Un médaillon de la méridienne Arago, à l’Observatoire de Paris (on peut aussi en voir dans le jardin du Luxembourg).
Il est brièvement ministre de la Marine et des Colonies de la IIe République en 1848 : il signe le décret d’abolition de l’esclavage avec son sous-secrétaire d’État aux colonies Schoelcher – c’est ce dernier qui laissera son nom au décret.
Arago tient à l’Observatoire, de 1813 à 1846, des conférences » d’astronomie populaire » à grand succès, écrit un livre éponyme (Camille Flammarion lui en sera redevable), construit même un nouvel amphithéâtre à l’Observatoire pour accueillir ses conférences. Un promoteur de l’innovation, enfin : il comprend tout le parti que l’art et la science (notamment l’astronomie) peuvent tirer du procédé photographique de Daguerre ; il réunit les deux Académies des sciences et des belles-lettres pour leur présenter en 1839 les premiers daguerréotypes. Bref, un homme mobile, d’esprit et de corps, si mobile qu’il a quitté le socle de la statue qui lui rendait hommage boulevard Arago à Paris : le métal en a été fondu pendant la guerre, et les » médaillons Arago « , le long de la méridienne qu’il avait lui-même arpentée, sont censés représenter (quand ils ne sont pas subtilisés par des aficionados ou des ferrailleurs) ce même métal duquel l’homme était trempé…
JEAN-BAPTISTE BIOT
Jean-Baptiste Biot (1774−1862, X 1794) était astronome au Bureau des longitudes dont dépendait l’Observatoire, et qui dépendait lui-même de l’Académie des sciences : il fera parallèlement sa carrière à l’Université, comme professeur d’astronomie pendant quarante ans.

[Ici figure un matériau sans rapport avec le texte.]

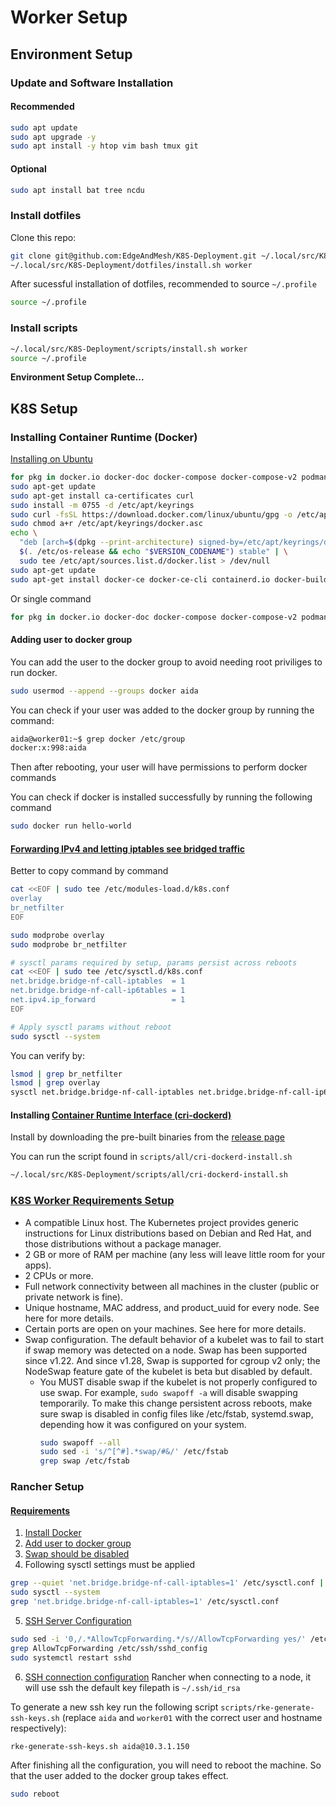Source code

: # Worker Setup

## Environment Setup

### Update and Software Installation

#### Recommended

```sh
sudo apt update
sudo apt upgrade -y
sudo apt install -y htop vim bash tmux git
```

#### Optional

```sh
sudo apt install bat tree ncdu
```

### Install dotfiles

Clone this repo:

```sh
git clone git@github.com:EdgeAndMesh/K8S-Deployment.git ~/.local/src/K8S-Deployment
~/.local/src/K8S-Deployment/dotfiles/install.sh worker
```

After sucessful installation of dotfiles, recommended to source `~/.profile`

```sh
source ~/.profile
```

### Install scripts

```sh
~/.local/src/K8S-Deployment/scripts/install.sh worker
source ~/.profile
```

**Environment Setup Complete...**

## K8S Setup

### Installing Container Runtime (Docker)

[Installing on Ubuntu](https://docs.docker.com/engine/install/ubuntu/)

```sh
for pkg in docker.io docker-doc docker-compose docker-compose-v2 podman-docker containerd runc; do sudo apt-get remove $pkg; done
sudo apt-get update
sudo apt-get install ca-certificates curl
sudo install -m 0755 -d /etc/apt/keyrings
sudo curl -fsSL https://download.docker.com/linux/ubuntu/gpg -o /etc/apt/keyrings/docker.asc
sudo chmod a+r /etc/apt/keyrings/docker.asc
echo \
  "deb [arch=$(dpkg --print-architecture) signed-by=/etc/apt/keyrings/docker.asc] https://download.docker.com/linux/ubuntu \
  $(. /etc/os-release && echo "$VERSION_CODENAME") stable" | \
  sudo tee /etc/apt/sources.list.d/docker.list > /dev/null
sudo apt-get update
sudo apt-get install docker-ce docker-ce-cli containerd.io docker-buildx-plugin docker-compose-plugin
```

Or single command

```sh
for pkg in docker.io docker-doc docker-compose docker-compose-v2 podman-docker containerd runc; do sudo apt-get remove $pkg; done && sudo apt-get update && sudo apt-get install -y ca-certificates curl && sudo install -m 0755 -d /etc/apt/keyrings && sudo curl -fsSL https://download.docker.com/linux/ubuntu/gpg -o /etc/apt/keyrings/docker.asc && sudo chmod a+r /etc/apt/keyrings/docker.asc && echo "deb [arch=$(dpkg --print-architecture) signed-by=/etc/apt/keyrings/docker.asc] https://download.docker.com/linux/ubuntu $(. /etc/os-release && echo "$VERSION_CODENAME") stable" | sudo tee /etc/apt/sources.list.d/docker.list > /dev/null && sudo apt-get update && sudo apt-get install -y docker-ce docker-ce-cli containerd.io docker-buildx-plugin docker-compose-plugin
```

#### Adding user to docker group

You can add the user to the docker group to avoid needing root priviliges to run
docker.

```sh
sudo usermod --append --groups docker aida
```

You can check if your user was added to the docker group by running the command:

```sh
aida@worker01:~$ grep docker /etc/group
docker:x:998:aida
```

Then after rebooting, your user will have permissions to perform docker commands


You can check if docker is installed successfully by running the following
command

```sh
sudo docker run hello-world
```

#### [Forwarding IPv4 and letting iptables see bridged traffic](https://v1-26.docs.kubernetes.io/docs/setup/production-environment/container-runtimes/#forwarding-ipv4-and-letting-iptables-see-bridged-traffic)

Better to copy command by command

```sh
cat <<EOF | sudo tee /etc/modules-load.d/k8s.conf
overlay
br_netfilter
EOF

sudo modprobe overlay
sudo modprobe br_netfilter

# sysctl params required by setup, params persist across reboots
cat <<EOF | sudo tee /etc/sysctl.d/k8s.conf
net.bridge.bridge-nf-call-iptables  = 1
net.bridge.bridge-nf-call-ip6tables = 1
net.ipv4.ip_forward                 = 1
EOF

# Apply sysctl params without reboot
sudo sysctl --system
```

You can verify by:

```sh
lsmod | grep br_netfilter
lsmod | grep overlay
sysctl net.bridge.bridge-nf-call-iptables net.bridge.bridge-nf-call-ip6tables net.ipv4.ip_forward
```

#### Installing [Container Runtime Interface (cri-dockerd)](https://github.com/Mirantis/cri-dockerd)

Install by downloading the pre-built binaries from the [release page](https://github.com/Mirantis/cri-dockerd/releases)

You can run the script found in `scripts/all/cri-dockerd-install.sh`

```sh
~/.local/src/K8S-Deployment/scripts/all/cri-dockerd-install.sh
```

### [K8S Worker Requirements Setup](https://v1-26.docs.kubernetes.io/docs/tasks/tools/install-kubectl-linux/)

- A compatible Linux host. The Kubernetes project provides generic instructions
  for Linux distributions based on Debian and Red Hat, and those distributions
  without a package manager.
- 2 GB or more of RAM per machine (any less will leave little room for your
  apps).
- 2 CPUs or more.
- Full network connectivity between all machines in the cluster (public or
  private network is fine).
- Unique hostname, MAC address, and product_uuid for every node. See here for
  more details.
- Certain ports are open on your machines. See here for more details.
- Swap configuration. The default behavior of a kubelet was to fail to start if
  swap memory was detected on a node. Swap has been supported since v1.22. And
  since v1.28, Swap is supported for cgroup v2 only; the NodeSwap feature gate
  of the kubelet is beta but disabled by default.
  - You MUST disable swap if the kubelet is not properly configured to use swap.
    For example, `sudo swapoff -a` will disable swapping temporarily. To make this
    change persistent across reboots, make sure swap is disabled in config files
    like /etc/fstab, systemd.swap, depending how it was configured on your
    system.
    ```sh
    sudo swapoff --all
    sudo sed -i 's/^[^#].*swap/#&/' /etc/fstab
    grep swap /etc/fstab
    ```

### Rancher Setup

#### [Requirements](https://rke.docs.rancher.com/os)

1. [Install Docker](#installing-container-runtime-(docker))
2. [Add user to docker group](#adding-user-to-docker-group)
3. [Swap should be disabled](#k8s-worker-requirements-setup)
4. Following sysctl settings must be applied
```sh
grep --quiet 'net.bridge.bridge-nf-call-iptables=1' /etc/sysctl.conf || sudo tee --append 'net.bridge.bridge-nf-call-iptables=1' /etc/sysctl.conf
sudo sysctl --system
grep 'net.bridge.bridge-nf-call-iptables=1' /etc/sysctl.conf
```
5. [SSH Server Configuration](https://rke.docs.rancher.com/os#ssh-server-configuration)
```sh
sudo sed -i '0,/.*AllowTcpForwarding.*/s//AllowTcpForwarding yes/' /etc/ssh/sshd_config
grep AllowTcpForwarding /etc/ssh/sshd_config
sudo systemctl restart sshd
```
6. [SSH connection configuration](https://rke.docs.rancher.com/config-options/nodes#ssh-key-path)
Rancher when connecting to a node, it will use ssh the default key filepath is
`~/.ssh/id_rsa`

To generate a new ssh key run the following script
`scripts/rke-generate-ssh-keys.sh` (replace `aida` and `worker01` with the correct
user and hostname respectively):

```sh
rke-generate-ssh-keys.sh aida@10.3.1.150
```

After finishing all the configuration, you will need to reboot the machine. So
that the user added to the docker group takes effect.

```sh
sudo reboot
```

Biot est le premier savant qui atteste de l’origine non terrestre des météorites
Il est académicien des sciences en 1803, à vingt-neuf ans : Arago lui ravira six ans plus tard le titre de plus jeune académicien élu. Biot avait gagné ses galons dans l’Orne, à L’Aigle, sous une pluie de fragments de météorites. Le 6 floréal an XI (26 avril 1803), cette ville bas-normande voit le ciel lui tomber sur la tête. À l’époque, l’origine extraterrestre des météorites n’était pas établie : encore en 1790, lors de la chute météoritique de Barbotan (Gers), notables et savants locaux se moquaient des dires des paysans. Biot, envoyé à L’Aigle par le ministre de l’Intérieur Chaptal, mène une véritable investigation policière d’une grande rigueur scientifique. Son rapport, lu à l’Académie en juillet 1803, est le premier écrit qui atteste, de la part d’un savant, de l’origine non terrestre des météorites.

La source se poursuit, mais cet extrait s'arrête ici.